Quando in Notorius di Hitchcock, Ingrid Bergman (nel film, Alicia) allunga la mano per rubare le chiavi della cantina, nella tua mente anche tu stai compiendo la medesima azione.

La suspense che provi è reale, perché la tua.

Secondo le teorie più moderne, i neuroni specchio sono fondamentali per il linguaggio umano, e ci danno un vantaggio competitivo sulle altre specie perché permettono di intuire le intenzioni di un predatore ben prima che l’azione si compia: un’intuizione che può fare la differenza tra vita e morte.

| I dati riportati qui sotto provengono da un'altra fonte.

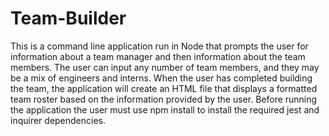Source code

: # Team-Builder
This is a command line application run in Node that prompts the user for information about a team manager and then information about the team members. 
The user can input any number of team members, and they may be a mix of engineers and interns. 
When the user has completed building the team, the application will create an HTML file that displays a formatted team roster based on the information provided by the user.
Before running the application the user must use npm install to install the required jest and inquirer dependencies.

Ed è lo stesso meccanismo che probabilmente spiega come mai un neonato riesca a riprodurre movimenti della bocca e del volto della mamma a poche ore dalla nascita. E se gli si fa la linguaccia, risponde allo stesso modo: perché è un qualcosa di innato dentro ognuno di noi.

Neuroni Specchio e Cinema

Basta questo per spiegare il coinvolgimento emotivo che si prova al cinema? Non proprio. La predisposizione c’è, ma poi molto dipende anche dalla tecnica usata dal regista, dalla fotografia, dalle musiche e così via: è l’insieme di questi elementi che ci fa immergere nell’azione. Più nel dettaglio:

  • Movimenti Macchina: I neuroscienziati si sono chiesti: “cosa accade e come cambia la percezione negli spettatori se si cambiano elementi chiave come il movimento della macchina, a parità di scena? Tra immagine statica, zoom sull’attore, carrellata in avanti o steadycam (telecamera indossata dall’operatore che è libero di muoversi)? Il risultato è stato sorprendente: l’uso della steadycam attiva molto di più il meccanismo dei neuroni specchio rispetto agli altri.. È come se fossimo lì davanti alla scena, non visti (pensa alla telecamera che segue il bambino sul triciclo in Shining, generando ansia per chi guarda).
  • Zoom: L’immedesimazione è utile per creare suspense, angoscia, ma talvolta il regista vuole ottenere proprio l’opposto, e cioè il distacco e l’estraniazione dello spettatore. In tal senso, lo zoom è perfetto perché ci mostra le scene come fossero tanti quadri, riducendone la componente emotiva. Ciò dipende dal fatto che la zoomata non è un tipo di movimento che l’occhio può fare naturalmente. Basti pensare all’effetto che si vede in Revenant o in Barry Lyndon di Kubrick.
  • Montaggio Classico: Alla fine i film che più attivano i neuroni specchio sono quelli montati in modo classico, e questo spiega in parte perché alcuni titoli di Hollywood siano diventati dei blockbuster. Ma montaggio classico non significa che non si possa giocare con le aspettative degli utenti e alzare il livello di tensione. Un esempio? Nel Silenzio degli innocenti, alla fine sembra che mezza FBI sia davanti alla casa dell’assassino; e invece l’unica presente è Jodie Foster.

I neuroni specchio, insomma, non spiegano tutto, ma ci aiutano a comprendere meglio l’origine della meraviglia che è per noi il cinema, una sottile via di mezzo tra la “finzione del reale, e la realtà della finzione.”